Minnesota has been made a hot mess by irresponsible, unresponsive and self-serving leadership, and a 150 year-old Supreme Court decision addresses several issues related to it, including our Right to Keep and Bear Arms. It may hold the key to its resolution and understanding.
In U S v. CRUIKSHANK, 92 U.S. 542 (1875), the Court found that the First Amendment right to assembly “was not intended to limit the powers of the State governments in respect to their own citizens, but to operate upon the National Government alone,” thus “for their protection in its enjoyment … the people must look to the States. The power for that purpose was originally placed there, and it has never been surrendered to the United States”.
The ruling said that all U.S. citizens are subject to two governments, their state government and the other the national government, and then defined the scope of each:
The Government of the United States, although it is, within the scope of its powers, supreme and beyond the States, can neither grant nor secure to its citizens rights or privileges which are not expressly or by implication placed under its jurisdiction. All that cannot be so granted or secured are left to the exclusive protection of the States.

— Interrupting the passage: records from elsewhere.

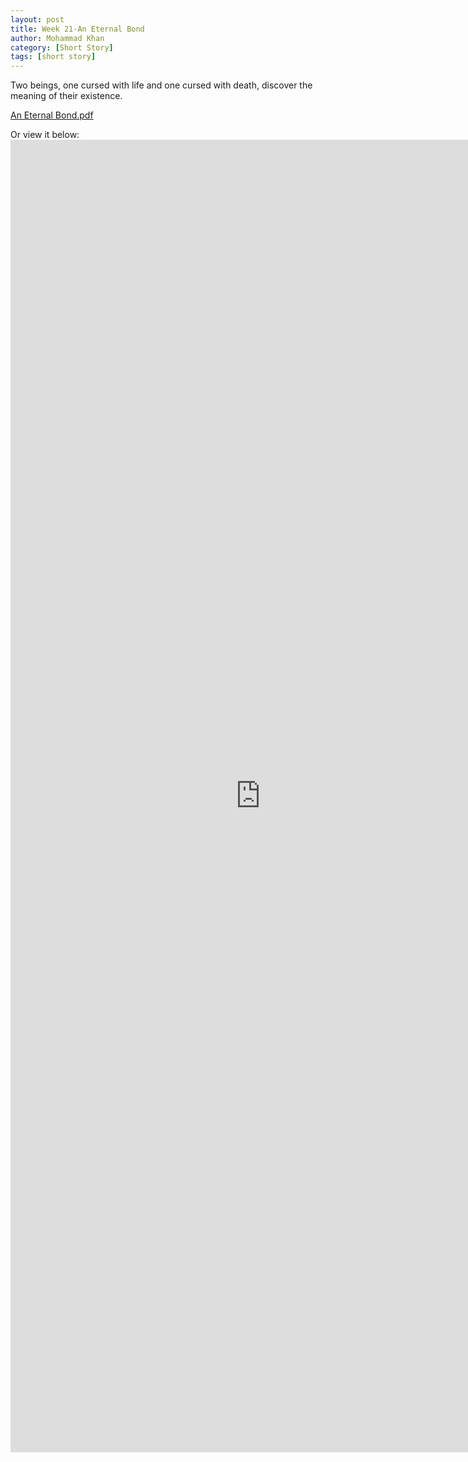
 ```yaml
---
layout: post
title: Week 21-An Eternal Bond
author: Mohammad Khan
category: [Short Story]
tags: [short story]
---
```

Two beings, one cursed with life and one cursed with death, discover the meaning of their existence.

<p><a href="https://drive.google.com/file/d/1F2p9pU7tBrMzrqjnbDh75dUB618VML-l/view?usp=sharing">
An Eternal Bond.pdf</a></p>

Or view it below: 
<embed src="https://drive.google.com/file/d/1F2p9pU7tBrMzrqjnbDh75dUB618VML-l/view?usp=sharing#toolbar=0" width="800px" height="2100px" />

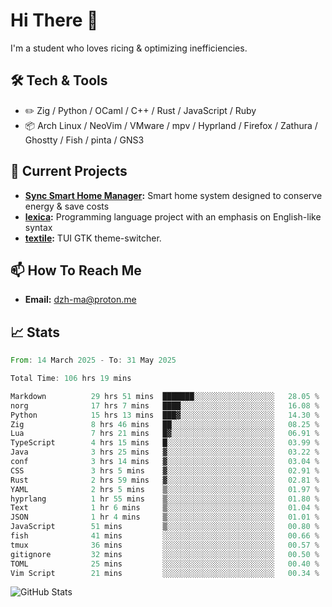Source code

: # Hi There 👋
I'm a student who loves ricing & optimizing inefficiencies.
## 🛠️ Tech & Tools
- ✏️  Zig / Python / OCaml / C++ / Rust / JavaScript / Ruby
- 📦 Arch Linux / NeoVim / VMware / mpv / Hyprland / Firefox / Zathura / Ghostty / Fish / pinta / GNS3
## 🔭 Current Projects
- **[Sync Smart Home Manager](https://github.com/dzh-ma/sync):** Smart home system designed to conserve energy & save costs
- **[lexica](https://github.com/dzh-ma/lexica):** Programming language project with an emphasis on English-like syntax
- **[textile](https://github.com/dzh-ma/textile):** TUI GTK theme-switcher.
## 📫 How To Reach Me
- **Email:** [dzh-ma@proton.me](mailto:dzh-ma@proton.me)
## 📈 Stats
<!--START_SECTION:waka-->

```rust
From: 14 March 2025 - To: 31 May 2025

Total Time: 106 hrs 19 mins

Markdown          29 hrs 51 mins  ███████░░░░░░░░░░░░░░░░░░   28.05 %
norg              17 hrs 7 mins   ████░░░░░░░░░░░░░░░░░░░░░   16.08 %
Python            15 hrs 13 mins  ███▓░░░░░░░░░░░░░░░░░░░░░   14.30 %
Zig               8 hrs 46 mins   ██░░░░░░░░░░░░░░░░░░░░░░░   08.25 %
Lua               7 hrs 21 mins   █▓░░░░░░░░░░░░░░░░░░░░░░░   06.91 %
TypeScript        4 hrs 15 mins   █░░░░░░░░░░░░░░░░░░░░░░░░   03.99 %
Java              3 hrs 25 mins   ▓░░░░░░░░░░░░░░░░░░░░░░░░   03.22 %
conf              3 hrs 14 mins   ▓░░░░░░░░░░░░░░░░░░░░░░░░   03.04 %
CSS               3 hrs 5 mins    ▓░░░░░░░░░░░░░░░░░░░░░░░░   02.91 %
Rust              2 hrs 59 mins   ▓░░░░░░░░░░░░░░░░░░░░░░░░   02.81 %
YAML              2 hrs 5 mins    ▒░░░░░░░░░░░░░░░░░░░░░░░░   01.97 %
hyprlang          1 hr 55 mins    ▒░░░░░░░░░░░░░░░░░░░░░░░░   01.80 %
Text              1 hr 6 mins     ▒░░░░░░░░░░░░░░░░░░░░░░░░   01.04 %
JSON              1 hr 4 mins     ▒░░░░░░░░░░░░░░░░░░░░░░░░   01.01 %
JavaScript        51 mins         ▒░░░░░░░░░░░░░░░░░░░░░░░░   00.80 %
fish              41 mins         ░░░░░░░░░░░░░░░░░░░░░░░░░   00.66 %
tmux              36 mins         ░░░░░░░░░░░░░░░░░░░░░░░░░   00.57 %
gitignore         32 mins         ░░░░░░░░░░░░░░░░░░░░░░░░░   00.50 %
TOML              25 mins         ░░░░░░░░░░░░░░░░░░░░░░░░░   00.40 %
Vim Script        21 mins         ░░░░░░░░░░░░░░░░░░░░░░░░░   00.34 %
```

<!--END_SECTION:waka-->

![GitHub Stats](https://github-readme-stats.vercel.app/api?username=dzh-ma&show_icons=true&theme=transparent)
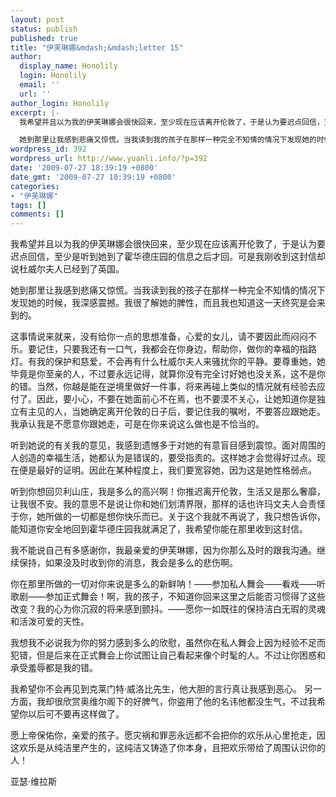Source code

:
 ```yaml
---
layout: post
status: publish
published: true
title: "伊芙琳娜&mdash;&mdash;letter 15"
author:
  display_name: Honolily
  login: Honolily
  email: ''
  url: ''
author_login: Honolily
excerpt: |-
  我希望并且以为我的伊芙琳娜会很快回来，至少现在应该离开伦敦了，于是认为要迟点回信，至少是听到她到了霍华德庄园的信息之后才回。可是我刚收到这封信却说杜威尔夫人已经到了英国。

  她到那里让我感到悲痛又惊慌。当我读到我的孩子在那样一种完全不知情的情况下发现她的时候，我深感震撼。我很了解她的脾性，而且我也知道这一天终究是会来到的。
wordpress_id: 392
wordpress_url: http://www.yuanli.info/?p=392
date: '2009-07-27 18:39:19 +0800'
date_gmt: '2009-07-27 10:39:19 +0800'
categories:
- "伊芙琳娜"
tags: []
comments: []
---
```

<p>我希望并且以为我的伊芙琳娜会很快回来，至少现在应该离开伦敦了，于是认为要迟点回信，至少是听到她到了霍华德庄园的信息之后才回。可是我刚收到这封信却说杜威尔夫人已经到了英国。</p>
<p>她到那里让我感到悲痛又惊慌。当我读到我的孩子在那样一种完全不知情的情况下发现她的时候，我深感震撼。我很了解她的脾性，而且我也知道这一天终究是会来到的。<a id="more"></a><a id="more-392"></a></p>
<p>这事情说来就来，没有给你一点的思想准备，心爱的女儿，请不要因此而闷闷不乐。要记住，只要我还有一口气，我都会在你身边，帮助你，做你的幸福的指路灯。有我的保护和慈爱，不会再有什么杜威尔夫人来骚扰你的平静。要尊重她，她毕竟是你至亲的人，不过要永远记得，就算你没有完全讨好她也没关系，这不是你的错。当然，你越是能在逆境里做好一件事，将来再碰上类似的情况就有经验去应付了。因此，要小心，不要在她面前心不在焉，也不要漠不关心，让她知道你是独立有主见的人，当她确定离开伦敦的日子后，要记住我的嘱咐，不要答应跟她走。我承认我是不愿意你跟她走，可是在你来说这么做也是不恰当的。</p>
<p>听到她说的有关我的意见，我感到遗憾多于对她的有意盲目感到震惊。面对周围的人创造的幸福生活，她都认为是错误的，要受指责的。这样她才会觉得好过点。现在便是最好的证明。因此在某种程度上，我们要宽容她，因为这是她性格弱点。</p>
<p>听到你想回贝利山庄，我是多么的高兴啊！你推迟离开伦敦，生活又是那么奢靡，让我很不安。我的意思不是说让你和她们划清界限，那样的话也许玛文夫人会责怪于你，她所做的一切都是想你快乐而已。关于这个我就不再说了，我只想告诉你，能知道你安全地回到霍华德庄园我就满足了，我希望你能在那里收到这封信。</p>
<p>我不能说自己有多感谢你，我最亲爱的伊芙琳娜，因为你那么及时的跟我沟通。继续保持，如果没及时收到你的消息，我会是多么的悲伤啊。</p>
<p>你在那里所做的一切对你来说是多么的新鲜呐！&mdash;&mdash;参加私人舞会&mdash;&mdash;看戏&mdash;&mdash;听歌剧&mdash;&mdash;参加正式舞会！啊，我的孩子，不知道你回来这里之后能否习惯得了这些改变？我的心为你沉寂的将来感到颤抖。&mdash;&mdash;愿你一如既往的保持洁白无瑕的灵魂和活泼可爱的天性。</p>
<p>我想我不必说我为你的努力感到多么的欣慰，虽然你在私人舞会上因为经验不足而犯错，但是后来在正式舞会上你试图让自己看起来像个时髦的人。不过让你困惑和承受羞辱都是我的错。</p>
<p>我希望你不会再见到克莱门特&middot;威洛比先生，他大胆的言行真让我感到恶心。 另一方面，我却很欣赏奥维尔阁下的好脾气，你盗用了他的名讳他都没生气，不过我希望你以后可不要再这样做了。</p>
<p>愿上帝保佑你，亲爱的孩子。愿灾祸和罪恶永远都不会把你的欢乐从心里抢走，因这欢乐是从纯洁里产生的，这纯洁又铸造了你本身，且把欢乐带给了周围认识你的人！</p>
<p>亚瑟&middot;维拉斯</p>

In addition the Justices held that the Second Amendment restricts only the powers of the national government, and that it does not restrict private citizens from denying other citizens the right to keep and bear arms, or any other right in the Bill of Rights. The Justices held that the right of the people to keep and bear arms exists, and that it is a right that exists without the Constitution granting such a right, by stating “Neither is it [the right to keep and bear arms] in any manner dependent upon that instrument [the Constitution] for its existence.” Their ruling was that citizens must look to “municipal legislation” when other citizens deprive them of such rights rather than the Constitution.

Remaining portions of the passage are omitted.